How to complete this task →
Go line by line through the entries below and copy those containing the string "textwidth".

Provided entries →
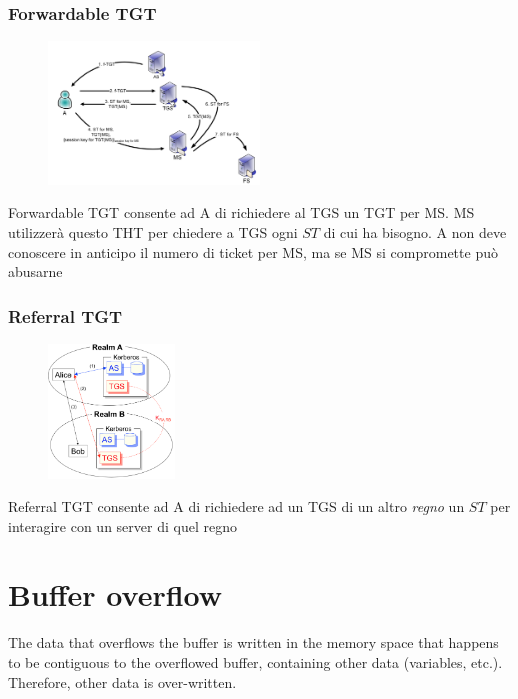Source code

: \documentclass[a4paper,12pt]{article}
\begin{document}
\subsubsection{Forwardable TGT}

\begin{figure}[H]
  \centering
  \includegraphics[width=0.5\textwidth]{img/forward}
\end{figure}
Forwardable TGT consente ad A di richiedere al TGS un TGT per MS. MS utilizzerà questo THT per chiedere a TGS ogni $ST$ di cui ha bisogno.
A non deve conoscere in anticipo il numero di ticket per MS, ma se MS si compromette può abusarne

\subsubsection{Referral TGT}

\begin{figure}[H]
  \centering
  \includegraphics[width=0.3\textwidth]{img/realms}
\end{figure}
Referral TGT consente ad A di richiedere ad un TGS di un altro \textit{regno} un $ST$ per interagire con un server di quel regno

\newpage

\appendix

\section{Buffer overflow}
The data that overflows the buffer is written in the memory space that happens to be contiguous to the overflowed buffer, containing other data (variables, etc.). Therefore, other data is over-written.
\end{document}
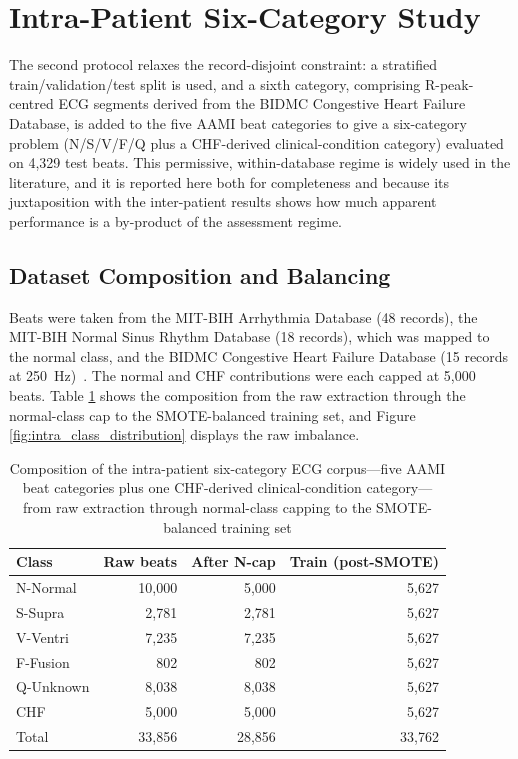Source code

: \section{Intra-Patient Six-Category Study}
\label{sec:intra}

The second protocol relaxes the record-disjoint constraint: a stratified
train/validation/test split is used, and a sixth category, comprising
R-peak-centred ECG segments derived from the BIDMC Congestive Heart Failure
Database, is added to the five AAMI beat categories to give a six-category
problem (N/S/V/F/Q plus a CHF-derived clinical-condition category)
evaluated on 4{,}329 test beats. This permissive, within-database regime is
widely used in the literature, and it is reported here both for completeness
and because its juxtaposition with the inter-patient results shows how much
apparent performance is a by-product of the assessment regime.

\subsection{Dataset Composition and Balancing}
\label{subsec:intra_data}

Beats were taken from the MIT-BIH Arrhythmia Database (48 records), the
MIT-BIH Normal Sinus Rhythm Database (18 records), which was mapped to the
normal class, and the BIDMC Congestive Heart Failure Database (15 records
at 250~Hz)~\cite{moody2001mitbih,goldberger2000physionet,baim1986chf}. The
normal and CHF contributions were each capped at 5{,}000 beats. Table
\ref{tab:intra_data} shows the composition from the raw extraction through
the normal-class cap to the SMOTE-balanced training set, and Figure
\ref{fig:intra_class_distribution} displays the raw imbalance.

\begin{table}[!t]
\centering
\caption[Composition of the intra-patient six-category ECG corpus]{Composition of the intra-patient six-category ECG corpus---five AAMI beat categories plus one CHF-derived clinical-condition category---from raw extraction through normal-class capping to the SMOTE-balanced training set}
\label{tab:intra_data}
\begin{tabular}{lrrr}
\toprule
\textbf{Class} & \textbf{Raw beats} & \textbf{After N-cap} & \textbf{Train (post-SMOTE)} \\
\midrule
N-Normal  & 10{,}000 & 5{,}000 & 5{,}627 \\
S-Supra   &  2{,}781 & 2{,}781 & 5{,}627 \\
V-Ventri  &  7{,}235 & 7{,}235 & 5{,}627 \\
F-Fusion  &    802  &    802  & 5{,}627 \\
Q-Unknown &  8{,}038 & 8{,}038 & 5{,}627 \\
CHF       &  5{,}000 & 5{,}000 & 5{,}627 \\
\midrule
Total     & 33{,}856 & 28{,}856 & 33{,}762 \\
\bottomrule
\end{tabular}
\end{table}

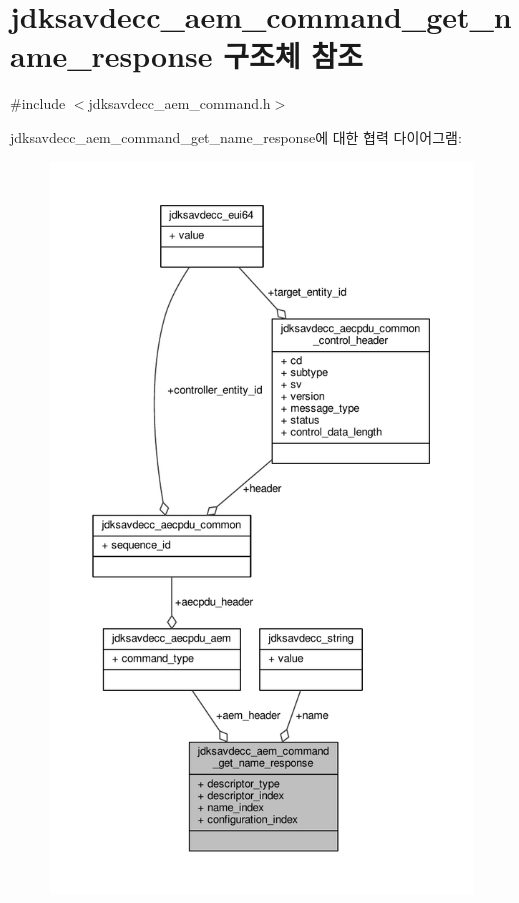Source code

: \hypertarget{structjdksavdecc__aem__command__get__name__response}{}\section{jdksavdecc\+\_\+aem\+\_\+command\+\_\+get\+\_\+name\+\_\+response 구조체 참조}
\label{structjdksavdecc__aem__command__get__name__response}


{\ttfamily \#include $<$jdksavdecc\+\_\+aem\+\_\+command.\+h$>$}



jdksavdecc\+\_\+aem\+\_\+command\+\_\+get\+\_\+name\+\_\+response에 대한 협력 다이어그램\+:
\nopagebreak
\begin{figure}[H]
\begin{center}
\leavevmode
\includegraphics[height=550pt]{structjdksavdecc__aem__command__get__name__response__coll__graph}
\end{center}
\end{figure}
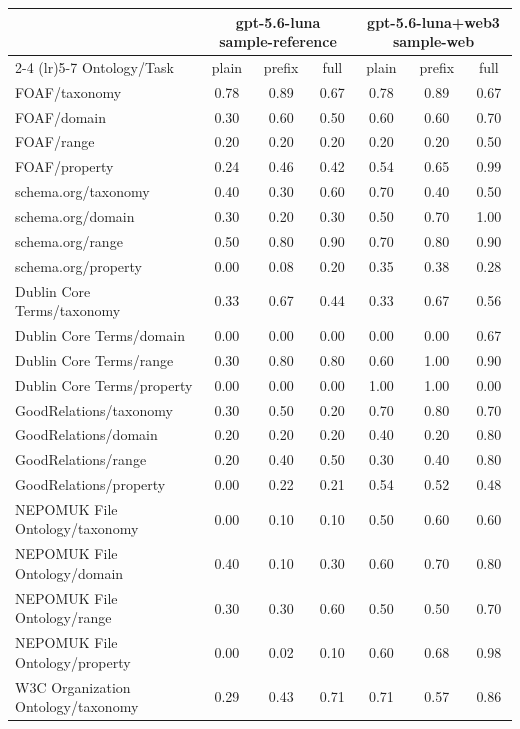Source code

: \begin{tabular}{lcccccc}
\toprule
 & \multicolumn{3}{c}{gpt-5.6-luna sample-reference} & \multicolumn{3}{c}{gpt-5.6-luna+web3 sample-web} \\
\cmidrule(lr){2-4} \cmidrule(lr){5-7}
Ontology/Task & plain & prefix & full & plain & prefix & full \\
\midrule
FOAF/taxonomy & 0.78 & 0.89 & 0.67 & 0.78 & 0.89 & 0.67 \\
FOAF/domain & 0.30 & 0.60 & 0.50 & 0.60 & 0.60 & 0.70 \\
FOAF/range & 0.20 & 0.20 & 0.20 & 0.20 & 0.20 & 0.50 \\
FOAF/property & 0.24 & 0.46 & 0.42 & 0.54 & 0.65 & 0.99 \\
schema.org/taxonomy & 0.40 & 0.30 & 0.60 & 0.70 & 0.40 & 0.50 \\
schema.org/domain & 0.30 & 0.20 & 0.30 & 0.50 & 0.70 & 1.00 \\
schema.org/range & 0.50 & 0.80 & 0.90 & 0.70 & 0.80 & 0.90 \\
schema.org/property & 0.00 & 0.08 & 0.20 & 0.35 & 0.38 & 0.28 \\
Dublin Core Terms/taxonomy & 0.33 & 0.67 & 0.44 & 0.33 & 0.67 & 0.56 \\
Dublin Core Terms/domain & 0.00 & 0.00 & 0.00 & 0.00 & 0.00 & 0.67 \\
Dublin Core Terms/range & 0.30 & 0.80 & 0.80 & 0.60 & 1.00 & 0.90 \\
Dublin Core Terms/property & 0.00 & 0.00 & 0.00 & 1.00 & 1.00 & 0.00 \\
GoodRelations/taxonomy & 0.30 & 0.50 & 0.20 & 0.70 & 0.80 & 0.70 \\
GoodRelations/domain & 0.20 & 0.20 & 0.20 & 0.40 & 0.20 & 0.80 \\
GoodRelations/range & 0.20 & 0.40 & 0.50 & 0.30 & 0.40 & 0.80 \\
GoodRelations/property & 0.00 & 0.22 & 0.21 & 0.54 & 0.52 & 0.48 \\
NEPOMUK File Ontology/taxonomy & 0.00 & 0.10 & 0.10 & 0.50 & 0.60 & 0.60 \\
NEPOMUK File Ontology/domain & 0.40 & 0.10 & 0.30 & 0.60 & 0.70 & 0.80 \\
NEPOMUK File Ontology/range & 0.30 & 0.30 & 0.60 & 0.50 & 0.50 & 0.70 \\
NEPOMUK File Ontology/property & 0.00 & 0.02 & 0.10 & 0.60 & 0.68 & 0.98 \\
W3C Organization Ontology/taxonomy & 0.29 & 0.43 & 0.71 & 0.71 & 0.57 & 0.86 \\

\end{tabular}
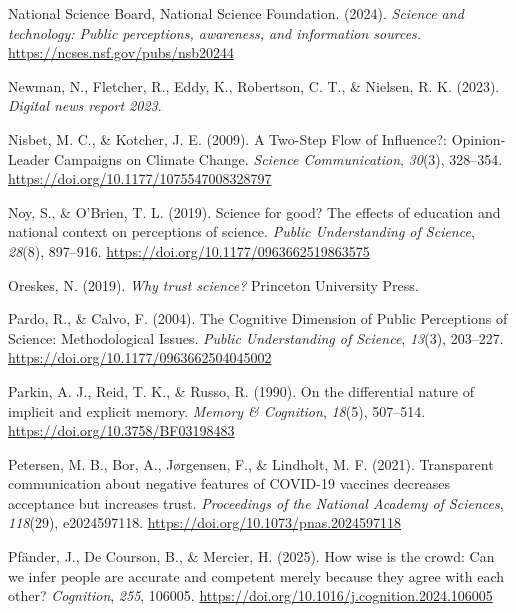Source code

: \documentclass[
  jou,
  floatsintext,
  longtable,
  nolmodern,
  notxfonts,
  notimes,
  colorlinks=true,linkcolor=blue,citecolor=blue,urlcolor=blue]{apa7}
\newlength{\cslhangindent}
\newenvironment{CSLReferences}[2] %
 {\begin{list}{}{%
  \setlength{\itemindent}{0pt}
  \setlength{\leftmargin}{0pt}
  \setlength{\parsep}{0pt}
  \ifodd #1
   \setlength{\leftmargin}{\cslhangindent}
   \setlength{\itemindent}{-1\cslhangindent}
  \fi
  \setlength{\itemsep}{#2\baselineskip}}}
 {\end{list}}
\begin{document}
\begin{CSLReferences}{1}{0}
National Science Board, National Science Foundation. (2024).
\emph{Science and technology: Public perceptions, awareness, and
information sources.} \url{https://ncses.nsf.gov/pubs/nsb20244}

Newman, N., Fletcher, R., Eddy, K., Robertson, C. T., \& Nielsen, R. K.
(2023). \emph{Digital news report 2023}.

Nisbet, M. C., \& Kotcher, J. E. (2009). A Two-Step Flow of Influence?:
Opinion-Leader Campaigns on Climate Change. \emph{Science
Communication}, \emph{30}(3), 328--354.
\url{https://doi.org/10.1177/1075547008328797}

Noy, S., \& O'Brien, T. L. (2019). Science for good? The effects of
education and national context on perceptions of science. \emph{Public
Understanding of Science}, \emph{28}(8), 897--916.
\url{https://doi.org/10.1177/0963662519863575}

Oreskes, N. (2019). \emph{Why trust science?} Princeton University
Press.

Pardo, R., \& Calvo, F. (2004). The Cognitive Dimension of Public
Perceptions of Science: Methodological Issues. \emph{Public
Understanding of Science}, \emph{13}(3), 203--227.
\url{https://doi.org/10.1177/0963662504045002}

Parkin, A. J., Reid, T. K., \& Russo, R. (1990). On the differential
nature of implicit and explicit memory. \emph{Memory \& Cognition},
\emph{18}(5), 507--514. \url{https://doi.org/10.3758/BF03198483}

Petersen, M. B., Bor, A., Jørgensen, F., \& Lindholt, M. F. (2021).
Transparent communication about negative features of COVID-19 vaccines
decreases acceptance but increases trust. \emph{Proceedings of the
National Academy of Sciences}, \emph{118}(29), e2024597118.
\url{https://doi.org/10.1073/pnas.2024597118}

Pfänder, J., De Courson, B., \& Mercier, H. (2025). How wise is the
crowd: Can we infer people are accurate and competent merely because
they agree with each other? \emph{Cognition}, \emph{255}, 106005.
\url{https://doi.org/10.1016/j.cognition.2024.106005}


\end{CSLReferences}
\end{document}
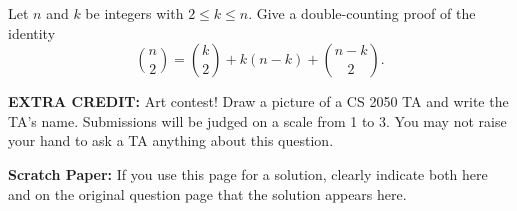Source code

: \documentclass[11pt,addpoints]{exam}
\begin{document}
\begin{questions}
\newpage
\question[15] Let $n$ and $k$ be integers with $2\le k\le n$. Give a double-counting proof of the identity
\[
\binom{n}{2}=\binom{k}{2}+k(n-k)+\binom{n-k}{2}.
\]

\newpage
\question \textbf{EXTRA CREDIT:} Art contest! Draw a picture of a CS 2050 TA and write the TA's name. Submissions will be judged on a scale from 1 to 3. You may not raise your hand to ask a TA anything about this question.

\newpage
\textbf{Scratch Paper:} If you use this page for a solution, clearly indicate both here and on the original question page that the solution appears here.

\end{questions}
\end{document}
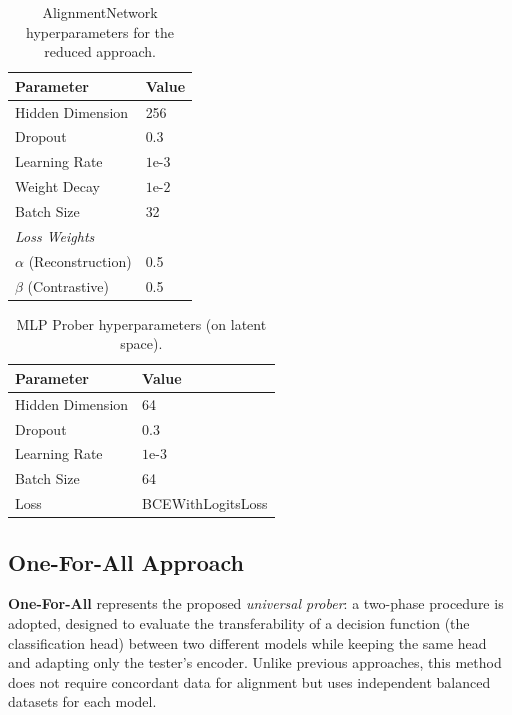 \begin{table}[H]
\centering
\begin{tabularx}{\textwidth}{Xl}
    \toprule
    \textbf{Parameter} & \textbf{Value} \\
    \midrule
    Hidden Dimension & 256 \\
    Dropout & 0.3 \\
    Learning Rate & $1\text{e-}3$ \\
    Weight Decay & $1\text{e-}2$ \\
    Batch Size & 32 \\
    \midrule
    \textit{Loss Weights} & \\
    $\alpha$ (Reconstruction) & 0.5 \\
    $\beta$ (Contrastive) & 0.5 \\
    \bottomrule
\end{tabularx}
\caption{AlignmentNetwork hyperparameters for the reduced approach.}
\label{tab:hyperparams-alignment-clean-reduced}
\end{table}


\begin{table}[H]
\centering
\begin{tabularx}{\textwidth}{Xl}
    \toprule
    \textbf{Parameter} & \textbf{Value} \\
    \midrule
    Hidden Dimension & 64 \\
    Dropout & 0.3 \\
    Learning Rate & $1\text{e-}3$ \\
    Batch Size & 64 \\
    Loss & BCEWithLogitsLoss \\
    \bottomrule
\end{tabularx}
\caption{MLP Prober hyperparameters (on latent space).}
\label{tab:hyperparams-prober-clean-reduced}
\end{table}

\subsection{One-For-All Approach}

\textbf{One-For-All} represents the proposed \textit{universal prober}: a two-phase procedure is adopted, designed to evaluate the transferability of a decision function (the classification head) between two different models while keeping the same head and adapting only the tester's encoder. Unlike previous approaches, this method does not require concordant data for alignment but uses independent balanced datasets for each model.

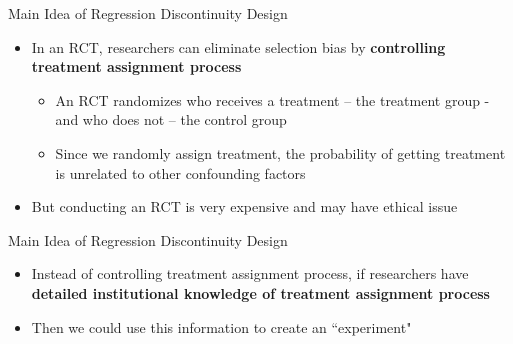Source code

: \documentclass[dvipsnames,hyperref={pdfpagelabels=false}]{beamer}
\begin{document}
	\begin{frame}{Main Idea of Regression Discontinuity Design}{}
		\begin{itemize}
			
			\item In an RCT, researchers can eliminate selection bias by \textbf{controlling treatment assignment process}
			\vspace{0.2cm}
					\begin{itemize}
			
			\item An RCT randomizes who receives a treatment – the treatment group - and who does not – the control group
			\vspace{0.2cm}

			\item Since we randomly assign treatment, the probability of getting treatment is unrelated to other confounding factors 
								\end{itemize}	
			\vspace{0.2cm}	
			\item But conducting an RCT is very expensive and may have ethical issue
			
			
			
		\end{itemize}
	\end{frame}
	
	
	
	
	
	\begin{frame}{Main Idea of Regression Discontinuity Design}{}
		\begin{itemize}
			\item Instead of controlling treatment assignment process, if researchers have \textbf{detailed institutional knowledge of treatment assignment process}
			\vspace{0.2cm}
			\item Then we could use this information to create an ``experiment"
			
			
			
		\end{itemize}
	\end{frame}
	
	
	
	
	
\end{document}
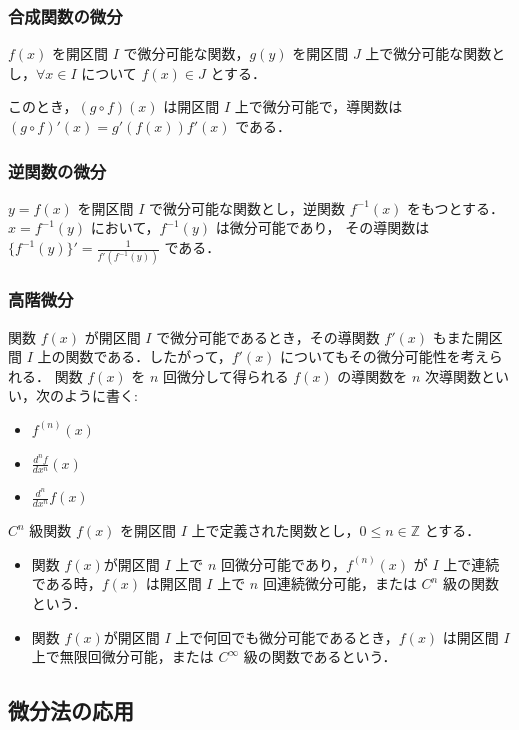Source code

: \documentclass[xelatex,ja=standard,jafont=noto]{bxjsarticle}
\begin{document}
  \subsubsection{合成関数の微分}
  \begin{theorem}{}{}
    $f(x)$ を開区間 $I$ で微分可能な関数，$g(y)$ を開区間 $J$ 上で微分可能な関数とし，$\forall x \in I$ について $f(x) \in J$ とする．
    
    このとき，$(g \circ f)(x)$ は開区間 $I$ 上で微分可能で，導関数は $(g \circ f)'(x) = g'(f(x))f'(x)$  である．
  \end{theorem}
  \subsubsection{逆関数の微分}
  \begin{theorem}{}{}
    $y = f(x)$ を開区間 $I$ で微分可能な関数とし，逆関数 $f^{-1}(x)$ をもつとする． $x = f^{-1}(y)$ において，$f^{-1}(y)$ は微分可能であり，
    その導関数は $\{f^{-1}(y)\}' = \frac{1}{f'(f^{-1}(y))}$ である．
  \end{theorem}
  \subsubsection{高階微分}
  \begin{tcb}{}{}
    関数 $f(x)$ が開区間 $I$ で微分可能であるとき，その導関数 $f'(x)$ もまた開区間 $I$ 上の関数である．したがって，$f'(x)$ についてもその微分可能性を考えられる．
    関数 $f(x)$ を $n$ 回微分して得られる $f(x)$ の導関数を $n$ 次導関数といい，次のように書く: 
    \begin{itemize}
      \item $f^{(n)}(x)$ 
      \item $\frac{d^n f}{d x^n}(x)$
      \item $\frac{d^n}{d x^n}f(x)$
    \end{itemize}  
  \end{tcb}
  
  \begin{tcb}{$C^n$ 級関数}{}
    $f(x)$ を開区間 $I$ 上で定義された関数とし，$0 \leq n \in \mathbb{Z}$ とする．
    \begin{itemize}
      \item 関数 $f(x)$が開区間 $I$ 上で $n$ 回微分可能であり，$f^{(n)}(x)$ が $I$ 上で連続である時，$f(x)$ は開区間 $I$ 上で $n$ 回連続微分可能，または $C^n$ 級の関数という．
      \item 関数 $f(x)$が開区間 $I$ 上で何回でも微分可能であるとき，$f(x)$ は開区間 $I$ 上で無限回微分可能，または $C^{\infty}$ 級の関数であるという．
    \end{itemize}
  \end{tcb}
  
  \subsection{微分法の応用}
\end{document}
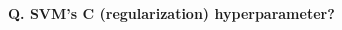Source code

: \begin{frame}[fragile]{\textbf{Q. SVM's C (regularization) hyperparameter?}}
\begin{columns}[T]
\begin{column}{.28\textwidth}
{{{          }
        }
      }
      \vspace{2.5cm}
    \end{column}%
  \end{columns}
\end{frame}



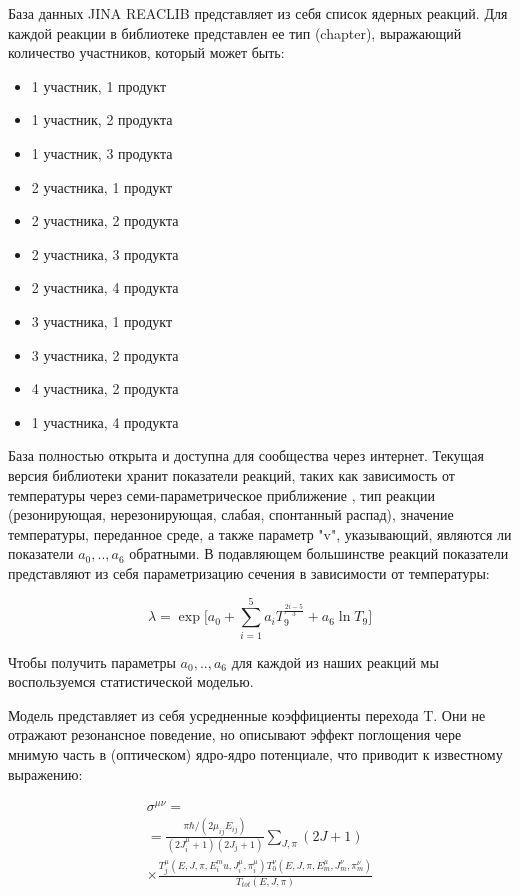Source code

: \documentclass[%
master,    %
natbib,      %
subf,        %
href,        %
colorlinks,  %
]{disser}
\begin{document}
База данных JINA REACLIB представляет из себя список ядерных реакций. Для каждой реакции в библиотеке представлен ее тип (chapter), выражающий количество участников, который может быть:
\begin{itemize}
	\item 1 участник, 1 продукт
	\item 1 участник, 2 продукта
	\item 1 участник, 3 продукта
	\item 2 участника, 1 продукт
	\item 2 участника, 2 продукта
	\item 2 участника, 3 продукта
	\item 2 участника, 4 продукта
	\item 3 участника, 1 продукт
	\item 3 участника, 2 продукта
	\item 4 участника, 2 продукта
	\item 1 участника, 4 продукта
\end{itemize}
 База полностью открыта и доступна для сообщества через интернет. Текущая версия библиотеки хранит показатели реакций, таких как зависимость от температуры через семи-параметрическое приближение \cite{jina}, тип реакции (резонирующая, нерезонирующая, слабая, спонтанный распад), значение температуры, переданное среде, а также параметр "v", указывающий, являются ли показатели $a_0, .., a_6$ обратными. В подавляющем большинстве реакций показатели представляют из себя параметризацию сечения в зависимости от температуры:

$$\lambda = \exp \bigg[a_0 + \sum_{i=1}^{5}a_iT_9^{\frac{2i-5}{3}}+a_6 \ln T_9\bigg]$$

Чтобы получить параметры $a_0, .., a_6$ для каждой из наших реакций мы воспользуемся статистической моделью.

Модель представляет из себя усредненные коэффициенты перехода T. Они не отражают резонансное поведение, но описывают эффект поглощения чере мнимую часть в (оптическом) ядро-ядро потенциале, что приводит к известному выражению:


\begin{multline}
\sigma^{\mu\nu} = \\
= \frac{\pi\hbar/(2\mu_{ij}E_{ij})}{(2J_i^\mu+1)(2J_j+1)}\sum_{J,\pi}(2J + 1) \\
\times \frac{T_j^\mu(E,J,\pi,E_i^mu, J_i^\mu,\pi_i^\mu)T_0^\nu(E,J,\pi,E_m^\mu,J_m^\nu,\pi_m^\nu)}{T_{tot}(E,J,\pi)}
\end{multline}
\end{document}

Finished exercise →
  \includegraphics[width=0.5\textwidth]{img/forward}
  \includegraphics[width=0.3\textwidth]{img/realms}
\begin{tabularx}{\textwidth}{Xl}
\begin{tabularx}{\textwidth}{Xl}
\begin{column}{.28\textwidth}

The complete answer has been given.